• **EXERCISE**
For the word "Reynolds", tally the lines of the data that contain it and give the tally alone.

++++++++

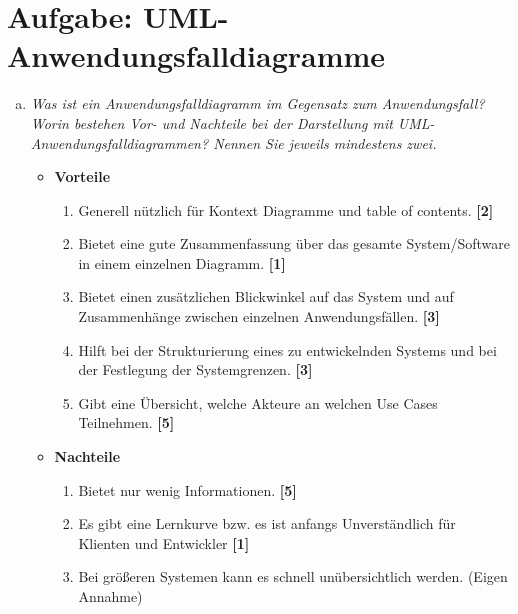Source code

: \section{Aufgabe: UML-Anwendungsfalldiagramme}
\begin{enumerate}[a)]
    \item {\itshape Was ist ein Anwendungsfalldiagramm im Gegensatz zum Anwendungsfall? Worin bestehen Vor- und Nachteile bei der Darstellung mit UML-Anwendungsfalldiagrammen? Nennen Sie jeweils mindestens zwei.}
    \begin{itemize}
        Ein Anwendungsfalldiagramm visualisiert die Zusammenhänge und Beziehungen zwischen einer Menge von Use Cases und den involvierten Akteuren. \textbf{[3]} Sie beschreiben die Funktionalität, die zu erbringenden Dienste und Leistungen, aus Anwendersicht. \textbf{[8]} Damit eignet es sich sehr gut zur Anforderungsanalyse, also zur Ermittlung oder Verfeinerung von Anforderungen und bieten einen sehr guten Überblick über das Gesamtsystem \textbf{[3][8]}
        
        \item \textbf{Vorteile}
        \begin{enumerate}[1.]
            \item Generell nützlich für Kontext Diagramme und table of contents. \textbf{[2]}
            
            \item Bietet eine gute Zusammenfassung über das gesamte System/Software in einem einzelnen Diagramm. \textbf{[1]}
            
            \item Bietet einen zusätzlichen Blickwinkel auf das System und auf Zusammenhänge zwischen einzelnen Anwendungsfällen. \textbf{[3]}
            
            \item Hilft bei der Strukturierung eines zu entwickelnden Systems und bei der Festlegung der Systemgrenzen. \textbf{[3]}
            
            \item Gibt eine Übersicht, welche Akteure an welchen Use Cases Teilnehmen. \textbf{[5]}
        \end{enumerate}
        
        \item \textbf{Nachteile}
        \begin{enumerate}[1.]
            \item Bietet nur wenig Informationen. \textbf{[5]}
            \item Es gibt eine Lernkurve bzw. es ist anfangs Unverständlich für Klienten und Entwickler \textbf{[1]}
            \item Bei größeren Systemen kann es schnell unübersichtlich werden. (Eigen Annahme)
        \end{enumerate}


\end{itemize}
\end{enumerate}
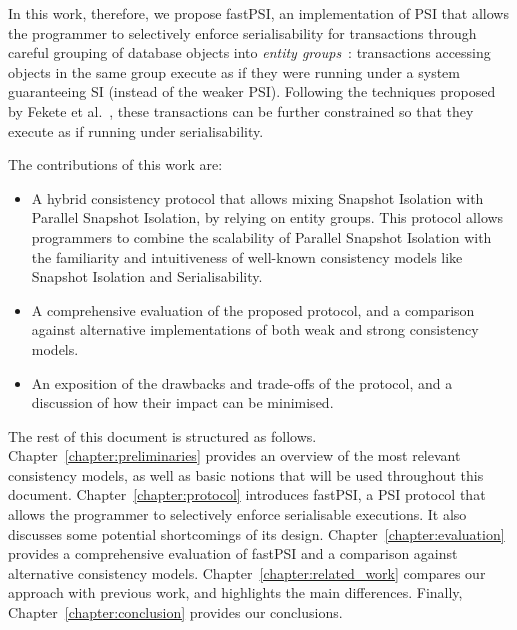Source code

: In this work, therefore, we propose fastPSI, an implementation of PSI that allows the programmer to selectively enforce serialisability for transactions through careful grouping of database objects into \emph{entity groups}~\citep{baker_megastore}: transactions accessing objects in the same group execute as if they were running under a system guaranteeing SI (instead of the weaker PSI). Following the techniques proposed by Fekete et al.~\citep{fekete_ssi}, these transactions can be further constrained so that they execute as if running under serialisability.

\pagebreak

The contributions of this work are:

\begin{itemize}
    \item A hybrid consistency protocol that allows mixing Snapshot Isolation with Parallel Snapshot Isolation, by relying on entity groups. This protocol allows programmers to combine the scalability of Parallel Snapshot Isolation with the familiarity and intuitiveness of well-known consistency models like Snapshot Isolation and Serialisability.
    \item A comprehensive evaluation of the proposed protocol, and a comparison against alternative implementations of both weak and strong consistency models.
    \item An exposition of the drawbacks and trade-offs of the protocol, and a discussion of how their impact can be minimised.
\end{itemize}


The rest of this document is structured as follows. Chapter~\ref{chapter:preliminaries} provides an overview of the most relevant consistency models, as well as basic notions that will be used throughout this document. Chapter~\ref{chapter:protocol} introduces fastPSI, a PSI protocol that allows the programmer to selectively enforce serialisable executions. It also discusses some potential shortcomings of its design. Chapter~\ref{chapter:evaluation} provides a comprehensive evaluation of fastPSI and a comparison against alternative consistency models. Chapter~\ref{chapter:related_work} compares our approach with previous work, and highlights the main differences. Finally, Chapter~\ref{chapter:conclusion} provides our conclusions.
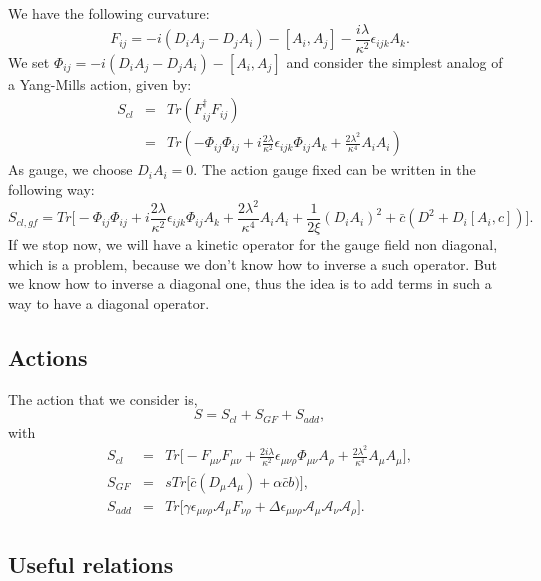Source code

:\documentclass[a4paper,11pt]{article} %
\numberwithin{equation}{section} %
\numberwithin{figure}{section} %
\theoremstyle{plain} %
\theoremstyle{definition} %
\theoremstyle{remark} %
\begin{document}
\noindent
We have the following curvature:
\begin{equation*}
 F_{ij} = - i ( D_{i} A_{j}  -  D_{j} A_{i} ) - [ A_{i} , A_{j} ] - \frac{i \lambda }{\kappa^{2}} \epsilon_{ijk} A_{k}. 
\end{equation*}
We set $ \Phi_{ij} = - i ( D_{i} A_{j}  -  D_{j} A_{i} ) - [ A_{i} , A_{j} ] $ and consider the simplest analog of a Yang-Mills action, given by:
\begin{eqnarray*}
 S_{cl} &=& Tr(F_{ij}^{\dagger} F_{ij}) \\
        &=& Tr(-\Phi_{ij}\Phi_{ij}+i\frac{2\lambda}{\kappa^2}\epsilon_{ijk}\Phi_{ij}A_{k}+\frac{2\lambda^2}{\kappa^4}A_iA_i)
\end{eqnarray*}
As gauge, we choose $D_{i} A_{i}=0$. The action gauge fixed can be written in the following way:
\begin{equation*}
 S_{cl,gf} = Tr \Bigg[ - \Phi_{ij}\Phi_{ij}+i\frac{2\lambda}{\kappa^2}\epsilon_{ijk}\Phi_{ij}A_{k}+\frac{2\lambda^2}{\kappa^4}A_iA_i + \frac{1}{2\xi}(D_iA_i)^2 + \bar{c} \left( D^2 +D_i [A_i , c] \right) \Bigg]. 
\end{equation*}
If we stop now, we will have a kinetic operator for the gauge field non diagonal, which is a problem, because we don't know how to inverse a such operator. But we know how to inverse a diagonal one, thus the idea is to add terms in such a way to have a diagonal operator.

\subsection*{Actions}

\noindent
The action that we consider is,
\begin{equation*}
 S = S_{cl} + S_{GF} + S_{add},
\end{equation*}
with
\begin{eqnarray*}
 S_{cl}    &=&   Tr \Bigg[-F_{\mu \nu} F_{\mu \nu}+\frac{2 i \lambda}{\kappa^2}\epsilon_{\mu \nu \rho}\Phi_{\mu \nu}A_{\rho}+\frac{2\lambda^2}{\kappa^4}A_\mu A_\mu \Bigg], \\
 S_{GF} &=&   s Tr \Bigg[ \bar{c} (D_\mu A_\mu) + \alpha \bar{c} b \big) \Bigg], \\
 S_{add}    &=&   Tr \Bigg[ \gamma \epsilon_{\mu \nu \rho} \mathcal{A}_\mu F_{\nu \rho} + \Delta \epsilon_{\mu \nu \rho} \mathcal{A}_{\mu} \mathcal{A}_{\nu} \mathcal{A}_{\rho} \Bigg].
\end{eqnarray*}

\subsection*{Useful relations}
\end{document}
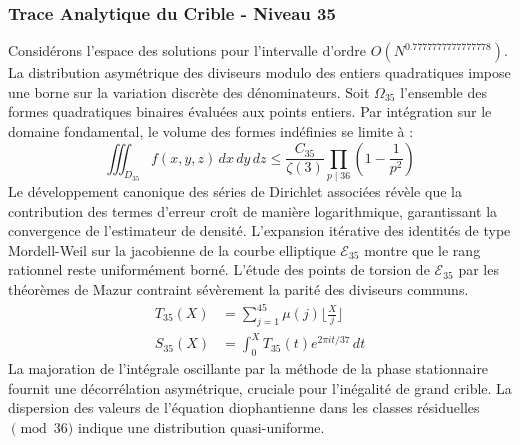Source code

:\documentclass[12pt,a4paper]{article}
\begin{document}
\subsubsection{Trace Analytique du Crible - Niveau 35}
Considérons l'espace des solutions pour l'intervalle d'ordre $O(N^{0.7777777777777778})$. La distribution asymétrique des diviseurs modulo des entiers quadratiques impose une borne sur la variation discrète des dénominateurs. Soit $\Omega_35$ l'ensemble des formes quadratiques binaires évaluées aux points entiers.
Par intégration sur le domaine fondamental, le volume des formes indéfinies se limite à :
\begin{equation}
\iiint_{D_35} f(x, y, z) \,dx\,dy\,dz \leq \frac{C_35}{\zeta(3)} \prod_{p \mid 36} \left( 1 - \frac{1}{p^2} \right)
\end{equation}
Le développement canonique des séries de Dirichlet associées révèle que la contribution des termes d'erreur croît de manière logarithmique, garantissant la convergence de l'estimateur de densité. L'expansion itérative des identités de type Mordell-Weil sur la jacobienne de la courbe elliptique $\mathcal{E}_35$ montre que le rang rationnel reste uniformément borné.
L'étude des points de torsion de $\mathcal{E}_35$ par les théorèmes de Mazur contraint sévèrement la parité des diviseurs communs.
\begin{align}
T_35(X) &= \sum_{j=1}^{45} \mu(j) \lfloor \frac{X}{j} \rfloor \\
S_35(X) &= \int_{0}^{X} T_35(t) e^{2\pi i t / 37} \, dt
\end{align}
La majoration de l'intégrale oscillante par la méthode de la phase stationnaire fournit une décorrélation asymétrique, cruciale pour l'inégalité de grand crible. La dispersion des valeurs de l'équation diophantienne dans les classes résiduelles $\pmod{ 36 }$ indique une distribution quasi-uniforme.
\end{document}
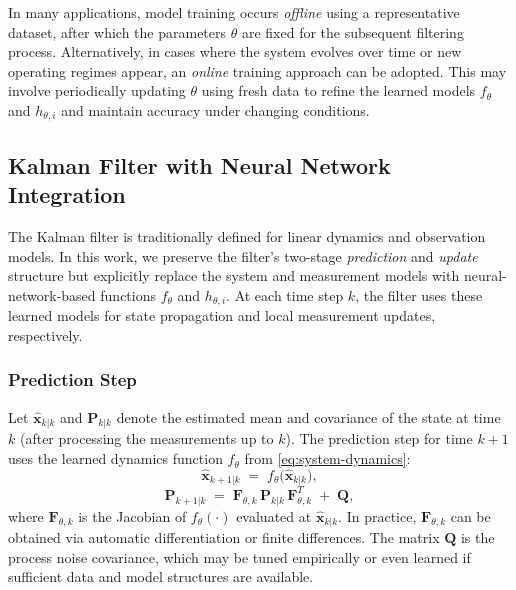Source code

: \documentclass[letterpaper, 10 pt, conference]{ieeeconf}
\begin{document}
In many applications, model training occurs \emph{offline} using a representative dataset, after which the parameters $\theta$ are fixed for the subsequent filtering process. Alternatively, in cases where the system evolves over time or new operating regimes appear, an \emph{online} training approach can be adopted. This may involve periodically updating $\theta$ using fresh data to refine the learned models $f_{\theta}$ and $h_{\theta,i}$ and maintain accuracy under changing conditions.

\subsection{Kalman Filter with Neural Network Integration}
\label{sec:kf-steps}

The Kalman filter is traditionally defined for linear dynamics and observation models. In this work, we preserve the filter’s two-stage \emph{prediction} and \emph{update} structure but explicitly replace the system and measurement models with neural-network-based functions $f_{\theta}$ and $h_{\theta,i}$. At each time step $k$, the filter uses these learned models for state propagation and local measurement updates, respectively.

\subsubsection{Prediction Step}
Let $\hat{\mathbf{x}}_{k|k}$ and $\mathbf{P}_{k|k}$ denote the estimated mean and covariance of the state at time $k$ (after processing the measurements up to $k$). The prediction step for time $k{+}1$ uses the learned dynamics function $f_{\theta}$ from \eqref{eq:system-dynamics}:
\begin{equation}
    \hat{\mathbf{x}}_{k+1|k} \;=\; f_{\theta}\bigl(\hat{\mathbf{x}}_{k|k}\bigr),
    \label{eq:kf-prediction-state}
\end{equation}
\begin{equation}
    \mathbf{P}_{k+1|k} \;=\; \mathbf{F}_{\theta,k}\,\mathbf{P}_{k|k}\,\mathbf{F}_{\theta,k}^{T} \;+\; \mathbf{Q},
    \label{eq:kf-prediction-cov}
\end{equation}
where $\mathbf{F}_{\theta,k}$ is the Jacobian of $f_{\theta}(\cdot)$ evaluated at $\hat{\mathbf{x}}_{k|k}$. In practice, $\mathbf{F}_{\theta,k}$ can be obtained via automatic differentiation or finite differences. The matrix $\mathbf{Q}$ is the process noise covariance, which may be tuned empirically or even learned if sufficient data and model structures are available.
\end{document}
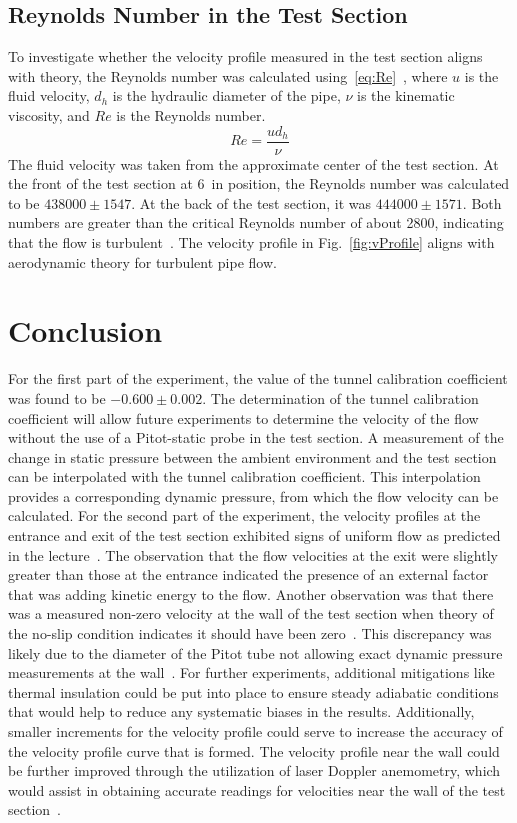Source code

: \documentclass[journal,letterpaper]{IEEEtran}
\begin{document}
\subsection{Reynolds Number in the Test Section}

To investigate whether the velocity profile measured in the test section aligns with theory, the Reynolds number was calculated using~\eqref{eq:Re}~\cite{HeatTransfer}, where $u$ is the fluid velocity, $d_h$ is the hydraulic diameter of the pipe, $\nu$ is the kinematic viscosity, and $Re$ is the Reynolds number.
\begin{equation} \label{eq:Re}
    Re = \frac{ud_h}{\nu}
\end{equation}
The fluid velocity was taken from the approximate center of the test section.
At the front of the test section at \qty{6}{in} position, the Reynolds number was calculated to be $438000 \pm 1547$. At the back of the test section, it was $444000 \pm 1571$. Both numbers are greater than the critical Reynolds number of about 2800, indicating that the flow is turbulent~\cite{HeatTransfer}. The velocity profile in Fig.~\ref{fig:vProfile} aligns with aerodynamic theory for turbulent pipe flow.


\section{Conclusion}


For the first part of the experiment, the value of the tunnel calibration coefficient was found to be $-0.600 \pm 0.002$.
The determination of the tunnel calibration coefficient will allow future experiments to determine the velocity of the flow without the use of a Pitot-static probe in the test section.
A measurement of the change in static pressure between the ambient environment and the test section can be interpolated with the tunnel calibration coefficient.
This interpolation provides a corresponding dynamic pressure, from which the flow velocity can be calculated.
For the second part of the experiment, the velocity profiles at the entrance and exit of the test section exhibited signs of uniform flow as predicted in the lecture~\cite{lecture}.
The observation that the flow velocities at the exit were slightly greater than those at the entrance indicated the presence of an external factor that was adding kinetic energy to the flow.
Another observation was that there was a measured non-zero velocity at the wall of the test section when theory of the no-slip condition indicates it should have been zero~\cite{Aero}.
This discrepancy was likely due to the diameter of the Pitot tube not allowing exact dynamic pressure measurements at the wall~\cite{Aero}.
For further experiments, additional mitigations like thermal insulation could be put into place to ensure steady adiabatic conditions that would help to reduce any systematic biases in the results.
Additionally, smaller increments for the velocity profile could serve to increase the accuracy of the velocity profile curve that is formed.
The velocity profile near the wall could be further improved through the utilization of laser Doppler anemometry, which would assist in obtaining accurate readings for velocities near the wall of the test section~\cite{PitotLecture}.  
\end{document}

++++++++

• **REPLY**
3